Tic-Tac-Toe: Maintain the Draw!
Tic-Tac-Toe is a game for two players who take turns marking the spaces in a 3x3
grid with an X
or aan O
. If a player succeeds in placing three of their marks in a horizontal, vertical or diagonal line they are the winner; otherwise, the game is considered drawn.
Challenge
You have been chosen to represent the human race in a game of Tic-Tac-Toe against the AIs. Dauntingly, your opponent is a programme which always finds the optimal move in a given position. Worse still, you will be playing second. The only consolation is that you are required to survive for one move only: that is, you must make a single move in reply to the computer's opening gambit which leads to a position which is not theoretically lost. If you find such a move, humanity lives to fight another day; if not, ...

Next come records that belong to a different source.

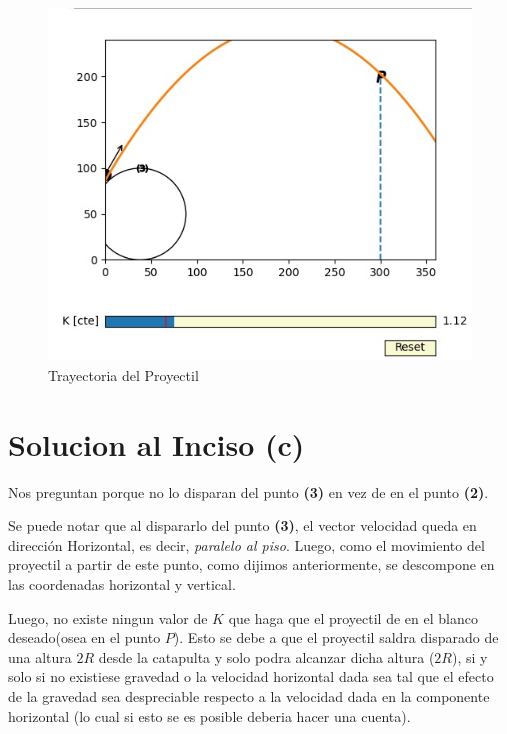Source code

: \documentclass[fleqn,10pt]{SelfArx} %
\begin{document}
\begin{figure}[ht] %
\centering
\includegraphics[scale=0.5]{figuras/fig4.jpg}
\caption{Trayectoria del Proyectil}
\end{figure}

\section{Solucion al Inciso (c)}
Nos preguntan porque no lo disparan del punto \textbf{(3)} en vez de en el punto \textbf{(2)}.

Se puede notar que al dispararlo del punto \textbf{(3)}, el vector velocidad queda en dirección Horizontal, es decir, \textit{paralelo al piso}. Luego, como el movimiento del proyectil a partir de este punto, como dijimos anteriormente, se descompone en las coordenadas horizontal y vertical. 

Luego, no existe ningun valor de $K$ que haga que el proyectil de en el blanco deseado(osea en el punto $P$). Esto se debe a que el proyectil saldra disparado de una altura $2R$ desde la catapulta y solo podra alcanzar dicha altura ($2R$), si y solo si no existiese gravedad o la velocidad horizontal dada sea tal que el efecto de la gravedad sea despreciable respecto a la velocidad dada en la componente horizontal (lo cual si esto se es posible deberia hacer una cuenta).   
\end{document}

Assuming a Tic-Tac-Toe board with the following notation
1 2 3
4 5 6
7 8 9
given the AI's opening move output all possible replies which do not lead to a theoretically lost position.
Input
An integer \$n\$ (where \$1<=n<=9\$) which represents the machine's opening move as per the given board notation.
Output
A sorted list, array, etc. of integers which represents all possible solutions.
Explained Cases
Input => Output
1 => [5]
The only reply to a corner-square opening move which does not lead to a theoretical loss
is that which occupies the central square.
2 => [1, 3, 5, 8]
The only replies to an edge-square opening move which do not lead to a theoretical loss
are those which occupy the same row or column as that of your opponent's move.
5 => [1, 3, 7, 9]
The only replies to a central-square opening move which do not lead to a theoretical
loss are those which occupy one of the four corner squares.
Test Cases
Input => Output
1 => [5]
2 => [1, 3, 5, 8]
3 => [5]
4 => [1, 5, 6, 7]
5 => [1, 3, 7, 9]
This is code-golf, so shortest answer in bytes wins!